DATA UNDER STUDY:

━━━

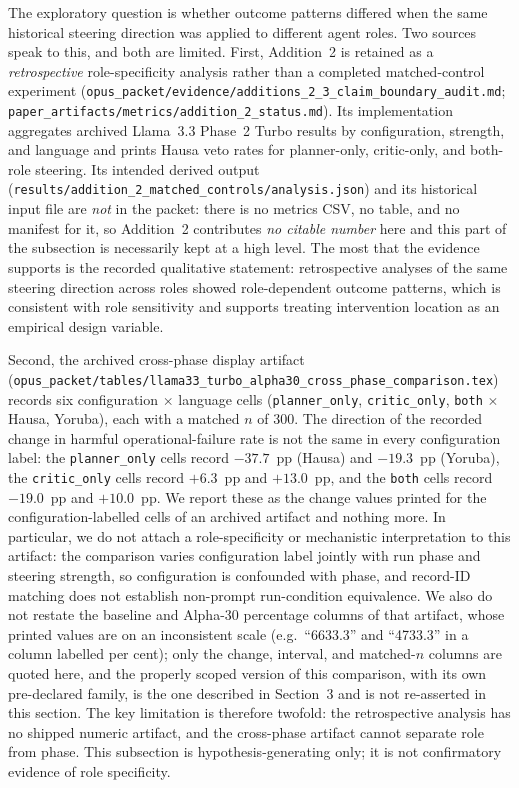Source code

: The exploratory question is whether outcome patterns differed when the same
historical steering direction was applied to different agent roles. Two sources
speak to this, and both are limited. First, Addition~2 is retained as a
\emph{retrospective} role-specificity analysis rather than a completed
matched-control experiment
(\texttt{opus\_packet/evidence/additions\_2\_3\_claim\_boundary\_audit.md};
\texttt{paper\_artifacts/metrics/addition\_2\_status.md}). Its implementation
aggregates archived Llama~3.3 Phase~2 Turbo results by configuration, strength,
and language and prints Hausa veto rates for planner-only, critic-only, and
both-role steering. Its intended derived output
(\texttt{results/addition\_2\_matched\_controls/analysis.json}) and its
historical input file are \emph{not} in the packet: there is no metrics CSV, no
table, and no manifest for it, so Addition~2 contributes \emph{no citable
number} here and this part of the subsection is necessarily kept at a high
level. The most that the evidence supports is the recorded qualitative
statement: retrospective analyses of the same steering direction across roles
showed role-dependent outcome patterns, which is consistent with role
sensitivity and supports treating intervention location as an empirical design
variable.

Second, the archived cross-phase display artifact
(\texttt{opus\_packet/tables/llama33\_turbo\_alpha30\_cross\_phase\_comparison.tex})
records six configuration $\times$ language cells (\texttt{planner\_only},
\texttt{critic\_only}, \texttt{both} $\times$ Hausa, Yoruba), each with a matched
$n$ of 300. The direction of the recorded change in harmful
operational-failure rate is not the same in every configuration label: the
\texttt{planner\_only} cells record $-37.7$~pp (Hausa) and $-19.3$~pp (Yoruba),
the \texttt{critic\_only} cells record $+6.3$~pp and $+13.0$~pp, and the
\texttt{both} cells record $-19.0$~pp and $+10.0$~pp. We report these as the
change values printed for the configuration-labelled cells of an archived
artifact and nothing more. In particular, we do not attach a role-specificity or
mechanistic interpretation to this artifact: the comparison varies configuration
label jointly with run phase and steering strength, so configuration is
confounded with phase, and record-ID matching does not establish non-prompt
run-condition equivalence. We also do not restate the baseline and Alpha-30
percentage columns of that artifact, whose printed values are on an inconsistent
scale (e.g.\ ``6633.3'' and ``4733.3'' in a column labelled per cent); only the
change, interval, and matched-$n$ columns are quoted here, and the properly
scoped version of this comparison, with its own pre-declared family, is the one
described in Section~3 and is not re-asserted in this section. The key
limitation is therefore twofold: the retrospective analysis has no shipped
numeric artifact, and the cross-phase artifact cannot separate role from phase.
This subsection is hypothesis-generating only; it is not confirmatory evidence
of role specificity.

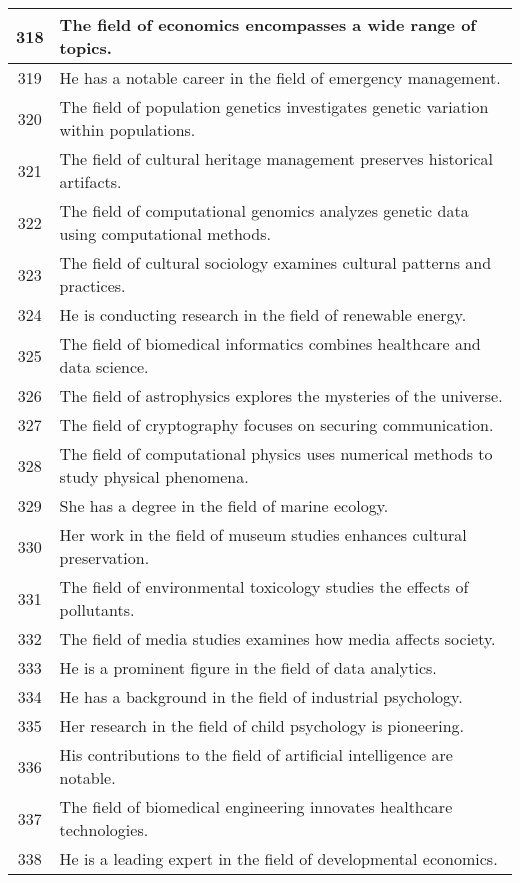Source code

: \begin{longtable}{|c|p{12cm}|}
318 & The field of economics encompasses a wide range of topics. \\ \hline
319 & He has a notable career in the field of emergency management. \\ \hline
320 & The field of population genetics investigates genetic variation within populations. \\ \hline
321 & The field of cultural heritage management preserves historical artifacts. \\ \hline
322 & The field of computational genomics analyzes genetic data using computational methods. \\ \hline
323 & The field of cultural sociology examines cultural patterns and practices. \\ \hline
324 & He is conducting research in the field of renewable energy. \\ \hline
325 & The field of biomedical informatics combines healthcare and data science. \\ \hline
326 & The field of astrophysics explores the mysteries of the universe. \\ \hline
327 & The field of cryptography focuses on securing communication. \\ \hline
328 & The field of computational physics uses numerical methods to study physical phenomena. \\ \hline
329 & She has a degree in the field of marine ecology. \\ \hline
330 & Her work in the field of museum studies enhances cultural preservation. \\ \hline
331 & The field of environmental toxicology studies the effects of pollutants. \\ \hline
332 & The field of media studies examines how media affects society. \\ \hline
333 & He is a prominent figure in the field of data analytics. \\ \hline
334 & He has a background in the field of industrial psychology. \\ \hline
335 & Her research in the field of child psychology is pioneering. \\ \hline
336 & His contributions to the field of artificial intelligence are notable. \\ \hline
337 & The field of biomedical engineering innovates healthcare technologies. \\ \hline
338 & He is a leading expert in the field of developmental economics. \\ \hline

\end{longtable}
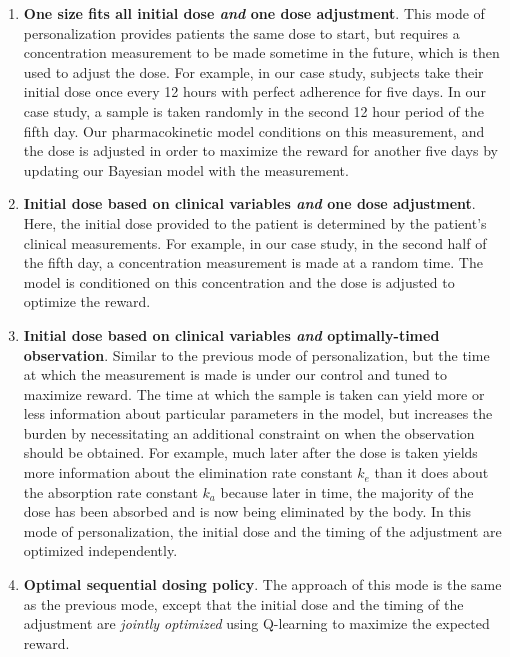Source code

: \begin{enumerate}
	\item \textbf{One size fits all initial dose \textit{and} one dose adjustment}.  This mode of personalization provides patients the same dose to start, but requires a concentration measurement to be made sometime in the future, which is then used to adjust the dose.  For example, in our case study, subjects take their initial dose once every 12 hours with perfect adherence for five days. In our case study, a sample is taken randomly in the second 12 hour period of the fifth day.  Our pharmacokinetic model conditions on this measurement, and the dose is adjusted in order to maximize the reward for another five days by updating our Bayesian model with the measurement.
	
	\item \textbf{Initial dose based on clinical variables \textit{and} one dose adjustment}.  Here, the initial dose provided to the patient is determined by the patient's clinical measurements. For example, in our case study, in the second half of the fifth day, a concentration measurement is made at a random time. The model is conditioned on this concentration and the dose is adjusted to optimize the reward.
	
	\item \textbf{Initial dose based on clinical variables \textit{and} optimally-timed observation}.  Similar to the previous mode of personalization, but the time at which the measurement is made is under our control and tuned to maximize reward. The time at which the sample is taken can yield more or less information about particular parameters in the model, but increases the burden by necessitating an additional constraint on when the observation should be obtained. For example, much later after the dose is taken yields more information about the elimination rate constant $k_e$ than it does about the absorption rate constant $k_a$ because later in time, the majority of the dose has been absorbed and is now being eliminated by the body. In this mode of personalization, the initial dose and the timing of the adjustment are optimized independently. 
	
	\item \textbf{Optimal sequential dosing policy}. The approach of this mode is the same as the previous mode, except that the initial dose and the timing of the adjustment are \textit{jointly optimized} using Q-learning to maximize the expected reward.
\end{enumerate}


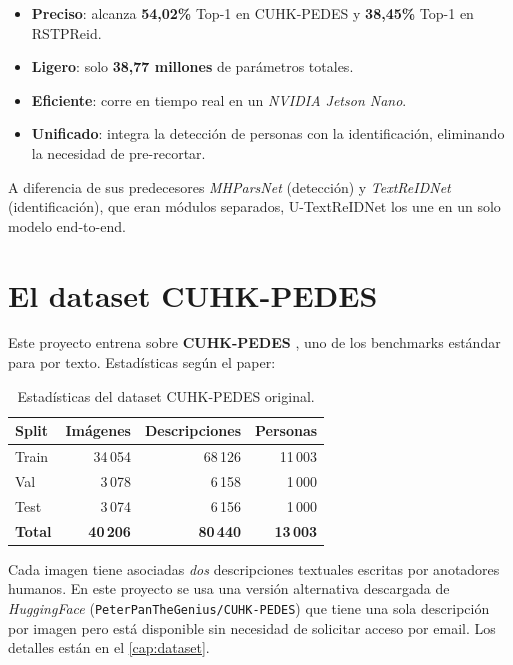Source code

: \begin{itemize}
  \item \textbf{Preciso}: alcanza \textbf{54,02\%} Top-1 en
        CUHK-PEDES y \textbf{38,45\%} Top-1 en RSTPReid.
  \item \textbf{Ligero}: solo \textbf{38,77 millones} de
        parámetros totales.
  \item \textbf{Eficiente}: corre en tiempo real en un
        \emph{NVIDIA Jetson Nano}.
  \item \textbf{Unificado}: integra la detección de personas con
        la identificación, eliminando la necesidad de pre-recortar.
\end{itemize}

A diferencia de sus predecesores \emph{MHParsNet} (detección) y
\emph{TextReIDNet} (identificación), que eran módulos separados,
U-TextReIDNet los une en un solo modelo end-to-end.

\section{El dataset CUHK-PEDES}

Este proyecto entrena sobre \textbf{CUHK-PEDES}
\cite{li2017personsearch}, uno de los benchmarks estándar para
\reid{} por texto. Estadísticas según el paper:

\begin{table}[H]
\centering
\caption{Estadísticas del dataset CUHK-PEDES original.}
\label{tab:cuhkpedes-stats}
\begin{tabular}{lrrr}
\toprule
\textbf{Split} & \textbf{Imágenes} & \textbf{Descripciones} & \textbf{Personas} \\
\midrule
Train & 34\,054 & 68\,126 & 11\,003 \\
Val   &  3\,078 &  6\,158 &  1\,000 \\
Test  &  3\,074 &  6\,156 &  1\,000 \\
\midrule
\textbf{Total} & \textbf{40\,206} & \textbf{80\,440} & \textbf{13\,003} \\
\bottomrule
\end{tabular}
\end{table}

\noindent Cada imagen tiene asociadas \emph{dos} descripciones
textuales escritas por anotadores humanos. En este proyecto se usa
una versión alternativa descargada de \emph{HuggingFace}
(\texttt{PeterPanTheGenius/CUHK-PEDES}) que tiene una sola
descripción por imagen pero está disponible sin necesidad de
solicitar acceso por email. Los detalles están en el
\cref{cap:dataset}.

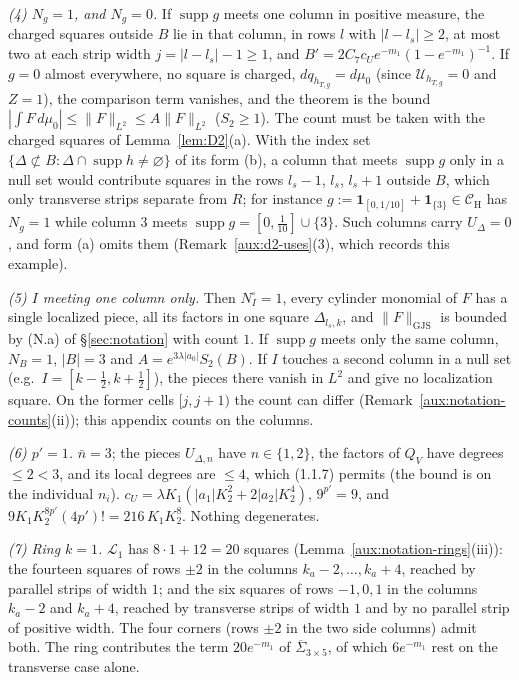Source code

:\documentclass[11pt,a4paper]{article}
\theoremstyle{plain}
\theoremstyle{definition}
\theoremstyle{plain}
\theoremstyle{definition}
\newcommand{\CH}{\mathcal{C}_{\mathrm H}}
\DeclareMathOperator{\supp}{supp}
\newcommand{\GJS}[1]{\lVert #1\rVert_{\mathrm{GJS}}}   %
\newcommand{\Uc}{\mathcal U}
\newcommand{\dmu}{d\mu_0}
\begin{document}
\emph{(4) $N_g=1$, and $N_g=0$.} If $\supp g$ meets one column in positive measure, the charged
squares outside $B$ lie in that column, in rows $l$ with $|l-l_s|\ge2$, at most two at each
strip width $j=|l-l_s|-1\ge1$, and
$B'=2C_7c_Ue^{-m_1}(1-e^{-m_1})^{-1}$. If $g=0$ almost everywhere, no square is charged,
$dq_{h_{T,g}}=\dmu$ (since $\Uc_{h_{T,g}}=0$ and $Z=1$), the comparison term vanishes, and the
theorem is the bound $|\int F\,d\mu_0|\le\|F\|_{L^2}\le A\|F\|_{L^2}$ ($S_2\ge1$). The count
must be taken with the charged squares of Lemma~\ref{lem:D2}(a). With the index set
$\{\Delta\not\subset B:\Delta\cap\supp h\ne\varnothing\}$ of its form (b), a column that meets
$\supp g$ only in a null set would contribute squares in the rows $l_s-1$, $l_s$, $l_s+1$
outside $B$, which only transverse strips separate from $R$; for instance
$g:=\mathbf 1_{[0,1/10]}+\mathbf 1_{\{3\}}\in\CH$ has $N_g=1$ while column $3$ meets
$\supp g=[0,\frac1{10}]\cup\{3\}$. Such columns carry $U_\Delta=0$, and form (a) omits them
(Remark~\ref{aux:d2-uses}(3), which records this example).

\emph{(5) $I$ meeting one column only.} Then $N^\square_I=1$, every cylinder monomial of $F$ has
a single localized piece, all its factors in one square $\Delta_{l_s,k}$, and
$\GJS F$ is bounded by (N.a) of \S\ref{sec:notation} with count $1$. If $\supp g$ meets only the
same column, $N_B=1$, $|B|=3$ and $A=e^{3\lambda|a_0|}S_2(B)$. If $I$ touches a second column in
a null set (e.g.\ $I=[k-\frac12,k+\frac12]$), the pieces there vanish in $L^2$ and give no
localization square. On the former cells $[j,j+1)$ the count can differ
(Remark~\ref{aux:notation-counts}(ii)); this appendix counts on the columns.

\emph{(6) $p'=1$.} $\bar n=3$; the pieces $U_{\Delta,n}$ have $n\in\{1,2\}$, the factors of $Q_V$
have degrees $\le2<3$, and its local degrees are $\le4$, which (1.1.7) permits (the bound is on
the individual $n_i$). $c_U=\lambda K_1(|a_1|K_2^2+2|a_2|K_2^4)$, $9^{p'}=9$, and
$9K_1K_2^{8p'}(4p')!=216\,K_1K_2^8$. Nothing degenerates.

\emph{(7) Ring $k=1$.} $\mathcal L_1$ has $8\cdot1+12=20$ squares
(Lemma~\ref{aux:notation-rings}(iii)): the fourteen squares of rows $\pm2$ in the columns
$k_a-2,\dots,k_a+4$, reached by parallel strips of width $1$; and the six squares of rows
$-1,0,1$ in the columns $k_a-2$ and $k_a+4$, reached by transverse strips of width $1$ and by no
parallel strip of positive width. The four corners (rows $\pm2$ in the two side columns) admit
both. The ring contributes the term $20e^{-m_1}$ of $\overline\Sigma_{3\times5}$, of which
$6e^{-m_1}$ rest on the transverse case alone.
\end{document}
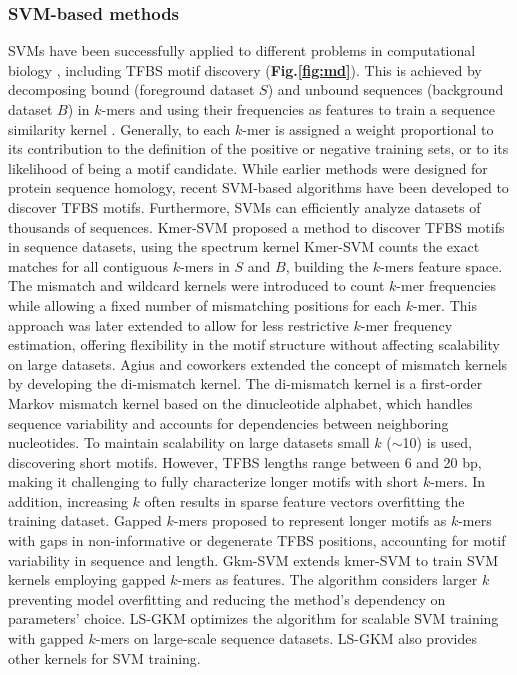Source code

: \documentclass[a4paper, titlepage, openright]{book}
\begin{document}
\subsubsection{SVM-based methods}
SVMs \citep{boser1992training} have been successfully applied to different problems in computational biology  \citep{ben2008support}, including TFBS motif discovery (\textbf{Fig.\ref{fig:md}}).  This is achieved by decomposing bound (foreground dataset $S$) and unbound sequences (background dataset $B$) in $k$-mers and using their frequencies as features to train a sequence similarity kernel \citep{ben2008support}.  Generally, to each $k$-mer is assigned a weight proportional to its contribution to the definition of the positive or negative training sets, or to its likelihood of being a motif candidate. While earlier methods \citep{leslie2001spectrum,  eskin2002mismatch, kuang2005profile} were designed for protein sequence homology, recent SVM-based algorithms have been developed to discover TFBS motifs. Furthermore, SVMs can efficiently analyze datasets of thousands of sequences. Kmer-SVM \citep{lee2011discriminative, fletez2013kmer} proposed a method to discover TFBS motifs in sequence datasets, using the spectrum kernel \citep{leslie2001spectrum} Kmer-SVM counts the exact matches for all contiguous $k$-mers in $S$ and $B$, building the $k$-mers feature space. The mismatch and wildcard kernels \citep{kuang2005profile, leslie2003fast} were introduced to count $k$-mer frequencies while allowing a fixed number of mismatching positions for each $k$-mer. This approach was later extended to allow for less restrictive $k$-mer frequency estimation, offering flexibility in the motif structure without affecting scalability on large datasets. Agius and coworkers \citep{agius2010high} extended the concept of mismatch kernels by developing the di-mismatch kernel. The di-mismatch kernel is a first-order Markov mismatch kernel based on the dinucleotide alphabet, which handles sequence variability and accounts for dependencies between neighboring nucleotides. To maintain scalability on large datasets small $k$ ($\sim$10) is used, discovering short motifs. However, TFBS lengths range between 6 and 20 bp, making it challenging to fully characterize longer motifs with short $k$-mers. In addition, increasing  $k$ often results in sparse feature vectors overfitting the training dataset. Gapped $k$-mers \citep{ghandi2014robust} proposed to represent longer motifs as $k$-mers with gaps in non-informative or degenerate TFBS positions, accounting for motif variability in sequence and length. Gkm-SVM \citep{ghandi2014enhanced, ghandi2016gkmsvm} extends kmer-SVM to train SVM kernels employing gapped $k$-mers as features. The algorithm considers larger $k$ preventing model overfitting and reducing the method’s dependency on parameters’ choice. LS-GKM \citep{lee2016ls} optimizes the algorithm for scalable SVM training with gapped $k$-mers on large-scale sequence datasets. LS-GKM also provides other kernels for SVM training.
\end{document}
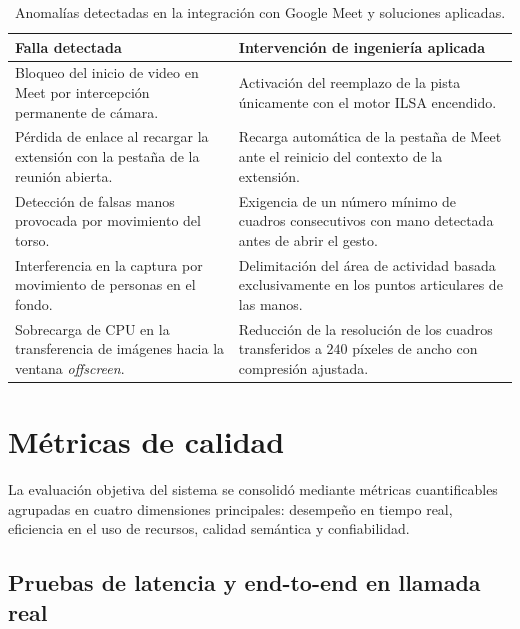\begin{table}[H]
\centering
\small
\caption{Anomalías detectadas en la integración con Google Meet y soluciones aplicadas.}
\label{tab:fallas_integracion}
\begin{tabularx}{\textwidth}{@{}>{\raggedright\arraybackslash}p{} >{\raggedright\arraybackslash}X@{}}
\toprule
\textbf{Falla detectada} & \textbf{Intervención de ingeniería aplicada} \\
\midrule
Bloqueo del inicio de video en Meet por intercepción permanente de cámara. & Activación del reemplazo de la pista únicamente con el motor ILSA encendido. \\
\addlinespace[2pt]
Pérdida de enlace al recargar la extensión con la pestaña de la reunión abierta. & Recarga automática de la pestaña de Meet ante el reinicio del contexto de la extensión. \\
\addlinespace[2pt]
Detección de falsas manos provocada por movimiento del torso. & Exigencia de un número mínimo de cuadros consecutivos con mano detectada antes de abrir el gesto. \\
\addlinespace[2pt]
Interferencia en la captura por movimiento de personas en el fondo. & Delimitación del área de actividad basada exclusivamente en los puntos articulares de las manos. \\
\addlinespace[2pt]
Sobrecarga de CPU en la transferencia de imágenes hacia la ventana \textit{offscreen}. & Reducción de la resolución de los cuadros transferidos a $240$ píxeles de ancho con compresión ajustada. \\
\bottomrule
\end{tabularx}
\end{table}


\section{Métricas de calidad}
\label{sec:metricas_calidad}

La evaluación objetiva del sistema se consolidó mediante métricas cuantificables agrupadas en cuatro dimensiones principales: desempeño en tiempo real, eficiencia en el uso de recursos, calidad semántica y confiabilidad.

\subsection{Pruebas de latencia y end-to-end en llamada real}
\label{sec:eval_telemetria_vivo}
\label{sec:latencias_pipeline}

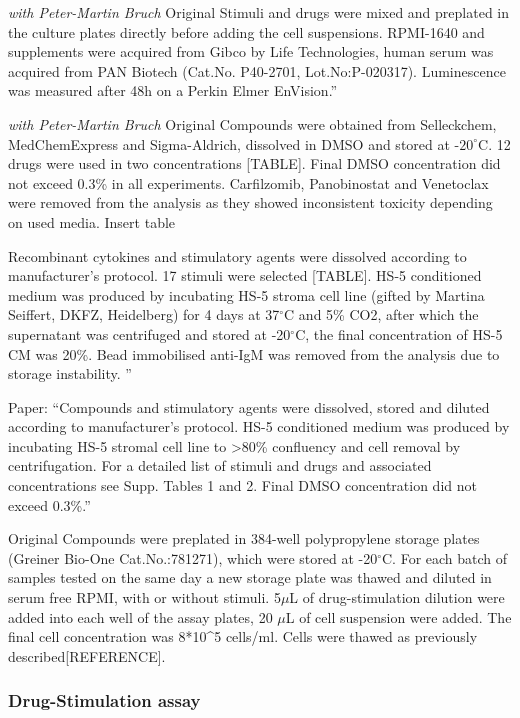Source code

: \documentclass[11pt, a4paper, twosided]{book}
\begin{document}
\emph{with Peter-Martin Bruch} Original
Stimuli and drugs were mixed and preplated in the culture plates directly before adding the cell suspensions. RPMI-1640 and supplements were acquired from Gibco by Life Technologies, human serum was acquired from PAN Biotech (Cat.No. P40-2701, Lot.No:P-020317). Luminescence was measured after 48h on a Perkin Elmer EnVision.''

\emph{with Peter-Martin Bruch} Original
Compounds were obtained from Selleckchem, MedChemExpress and Sigma-Aldrich, dissolved in DMSO and stored at -\(20^\circ\)C. 12 drugs were used in two concentrations {[}TABLE{]}. Final DMSO concentration did not exceed 0.3\% in all experiments. Carfilzomib, Panobinostat and Venetoclax were removed from the analysis as they showed inconsistent toxicity depending on used media.
Insert table

Recombinant cytokines and stimulatory agents were dissolved according to manufacturer's protocol. 17 stimuli were selected {[}TABLE{]}. HS-5 conditioned medium was produced by incubating HS-5 stroma cell line (gifted by Martina Seiffert, DKFZ, Heidelberg) for 4 days at 37\(^\circ\)C and 5\% CO2, after which the supernatant was centrifuged and stored at -20\(^\circ\)C, the final concentration of HS-5 CM was 20\%. Bead immobilised anti-IgM was removed from the analysis due to storage instability. ''

Paper:
``Compounds and stimulatory agents were dissolved, stored and diluted according to manufacturer's protocol. HS-5 conditioned medium was produced by incubating HS-5 stromal cell line to \textgreater80\% confluency and cell removal by centrifugation. For a detailed list of stimuli and drugs and associated concentrations see Supp. Tables 1 and 2. Final DMSO concentration did not exceed 0.3\%.''

Original
Compounds were preplated in 384-well polypropylene storage plates (Greiner Bio-One Cat.No.:781271), which were stored at -20\(^\circ\)C. For each batch of samples tested on the same day a new storage plate was thawed and diluted in serum free RPMI, with or without stimuli. 5\(\mu\)L of drug-stimulation dilution were added into each well of the assay plates, 20 \(\mu\)L of cell suspension were added. The final cell concentration was 8*10\^{}5 cells/ml. Cells were thawed as previously described{[}REFERENCE{]}.

\hypertarget{drug-stimulation-assay}{%
\subsubsection{Drug-Stimulation assay}\label{drug-stimulation-assay}}
\end{document}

━━━

WORK TO COMPLETE:
Only the lines from the beginning of the records up to and including the line with "these as the" should appear, exactly as they are, and no pictures.

SOLUTION TO THE PROBLEM:
Source code

: The exploratory question is whether outcome patterns differed when the same
historical steering direction was applied to different agent roles. Two sources
speak to this, and both are limited. First, Addition~2 is retained as a
\emph{retrospective} role-specificity analysis rather than a completed
matched-control experiment
(\texttt{opus\_packet/evidence/additions\_2\_3\_claim\_boundary\_audit.md};
\texttt{paper\_artifacts/metrics/addition\_2\_status.md}). Its implementation
aggregates archived Llama~3.3 Phase~2 Turbo results by configuration, strength,
and language and prints Hausa veto rates for planner-only, critic-only, and
both-role steering. Its intended derived output
(\texttt{results/addition\_2\_matched\_controls/analysis.json}) and its
historical input file are \emph{not} in the packet: there is no metrics CSV, no
table, and no manifest for it, so Addition~2 contributes \emph{no citable
number} here and this part of the subsection is necessarily kept at a high
level. The most that the evidence supports is the recorded qualitative
statement: retrospective analyses of the same steering direction across roles
showed role-dependent outcome patterns, which is consistent with role
sensitivity and supports treating intervention location as an empirical design
variable.

Second, the archived cross-phase display artifact
(\texttt{opus\_packet/tables/llama33\_turbo\_alpha30\_cross\_phase\_comparison.tex})
records six configuration $\times$ language cells (\texttt{planner\_only},
\texttt{critic\_only}, \texttt{both} $\times$ Hausa, Yoruba), each with a matched
$n$ of 300. The direction of the recorded change in harmful
operational-failure rate is not the same in every configuration label: the
\texttt{planner\_only} cells record $-37.7$~pp (Hausa) and $-19.3$~pp (Yoruba),
the \texttt{critic\_only} cells record $+6.3$~pp and $+13.0$~pp, and the
\texttt{both} cells record $-19.0$~pp and $+10.0$~pp. We report these as the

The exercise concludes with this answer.